Return, verbatim and in full, the records that follow, but not their pictures.

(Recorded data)
═══

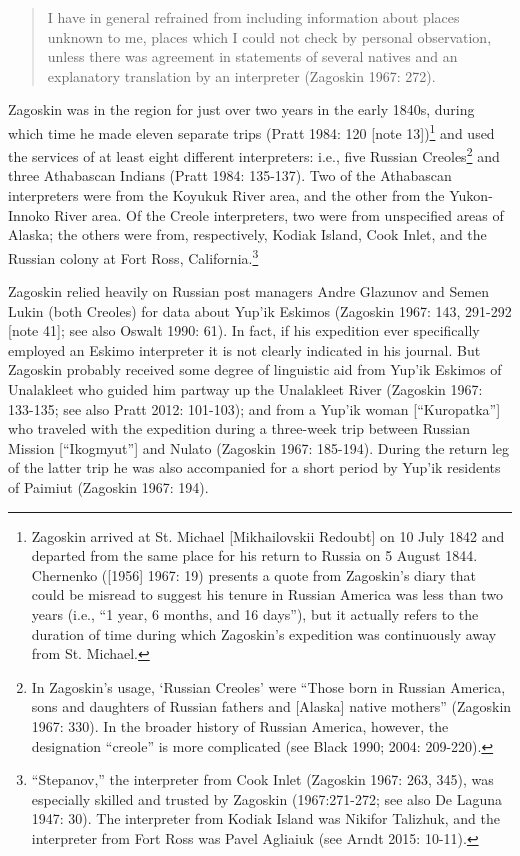 \begin{quote}
    I have in general refrained from including information about places unknown to me, places which I could not check by personal observation, unless there was agreement in statements of several natives and an explanatory translation by an interpreter (Zagoskin 1967: 272).
\end{quote}

Zagoskin was in the region for just over two years in the early 1840s, during which time he made eleven separate trips (Pratt 1984: 120 [note 13])\footnote{Zagoskin arrived at St. Michael [Mikhailovskii Redoubt] on 10 July 1842 and departed from the same place for his return to Russia on 5 August 1844.  Chernenko ([1956] 1967: 19) presents a quote from Zagoskin’s diary that could be misread to suggest his tenure in Russian America was less than two years (i.e., “1 year, 6 months, and 16 days”), but it actually refers to the duration of time during which Zagoskin’s expedition was continuously away from St. Michael.} and used the services of at least eight different interpreters: i.e., five Russian Creoles\footnote{In Zagoskin’s usage, ‘Russian Creoles’ were “Those born in Russian America, sons and daughters of Russian fathers and [Alaska] native mothers” (Zagoskin 1967: 330). In the broader history of Russian America, however, the designation “creole” is more complicated (see Black 1990; 2004: 209-220). } and three Athabascan Indians (Pratt 1984: 135-137).  Two of the Athabascan interpreters were from the Koyukuk River area, and the other from the Yukon-Innoko River area. Of the Creole interpreters, two were from unspecified areas of Alaska; the others were from, respectively, Kodiak Island, Cook Inlet, and the Russian colony at Fort Ross, California.\footnote{“Stepanov,” the interpreter from Cook Inlet (Zagoskin 1967: 263, 345), was especially skilled and trusted by Zagoskin (1967:271-272; see also De Laguna 1947: 30). The interpreter from Kodiak Island was Nikifor Talizhuk, and the interpreter from Fort Ross was Pavel Agliaiuk (see Arndt 2015: 10-11). }

Zagoskin relied heavily on Russian post managers Andre Glazunov and Semen Lukin (both Creoles) for data about Yup’ik Eskimos (Zagoskin 1967: 143, 291-292 [note 41]; see also Oswalt 1990: 61). In fact, if his expedition ever specifically employed an Eskimo interpreter it is not clearly indicated in his journal.  But Zagoskin probably received some degree of linguistic aid from Yup’ik Eskimos of Unalakleet who guided him partway up the Unalakleet River (Zagoskin 1967: 133-135; see also Pratt 2012: 101-103); and from a Yup’ik woman [“Kuropatka”] who traveled with the expedition during a three-week trip between Russian Mission [“Ikogmyut”] and Nulato (Zagoskin 1967: 185-194). During the return leg of the latter trip he was also accompanied for a short period by Yup’ik residents of Paimiut (Zagoskin 1967: 194).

═══

> Task solution:
 \begin{quote}
    I have in general refrained from including information about places unknown to me, places which I could not check by personal observation, unless there was agreement in statements of several natives and an explanatory translation by an interpreter (Zagoskin 1967: 272).
\end{quote}

Zagoskin was in the region for just over two years in the early 1840s, during which time he made eleven separate trips (Pratt 1984: 120 [note 13])\footnote{Zagoskin arrived at St. Michael [Mikhailovskii Redoubt] on 10 July 1842 and departed from the same place for his return to Russia on 5 August 1844.  Chernenko ([1956] 1967: 19) presents a quote from Zagoskin’s diary that could be misread to suggest his tenure in Russian America was less than two years (i.e., “1 year, 6 months, and 16 days”), but it actually refers to the duration of time during which Zagoskin’s expedition was continuously away from St. Michael.} and used the services of at least eight different interpreters: i.e., five Russian Creoles\footnote{In Zagoskin’s usage, ‘Russian Creoles’ were “Those born in Russian America, sons and daughters of Russian fathers and [Alaska] native mothers” (Zagoskin 1967: 330). In the broader history of Russian America, however, the designation “creole” is more complicated (see Black 1990; 2004: 209-220). } and three Athabascan Indians (Pratt 1984: 135-137).  Two of the Athabascan interpreters were from the Koyukuk River area, and the other from the Yukon-Innoko River area. Of the Creole interpreters, two were from unspecified areas of Alaska; the others were from, respectively, Kodiak Island, Cook Inlet, and the Russian colony at Fort Ross, California.\footnote{“Stepanov,” the interpreter from Cook Inlet (Zagoskin 1967: 263, 345), was especially skilled and trusted by Zagoskin (1967:271-272; see also De Laguna 1947: 30). The interpreter from Kodiak Island was Nikifor Talizhuk, and the interpreter from Fort Ross was Pavel Agliaiuk (see Arndt 2015: 10-11). }

Zagoskin relied heavily on Russian post managers Andre Glazunov and Semen Lukin (both Creoles) for data about Yup’ik Eskimos (Zagoskin 1967: 143, 291-292 [note 41]; see also Oswalt 1990: 61). In fact, if his expedition ever specifically employed an Eskimo interpreter it is not clearly indicated in his journal.  But Zagoskin probably received some degree of linguistic aid from Yup’ik Eskimos of Unalakleet who guided him partway up the Unalakleet River (Zagoskin 1967: 133-135; see also Pratt 2012: 101-103); and from a Yup’ik woman [“Kuropatka”] who traveled with the expedition during a three-week trip between Russian Mission [“Ikogmyut”] and Nulato (Zagoskin 1967: 185-194). During the return leg of the latter trip he was also accompanied for a short period by Yup’ik residents of Paimiut (Zagoskin 1967: 194).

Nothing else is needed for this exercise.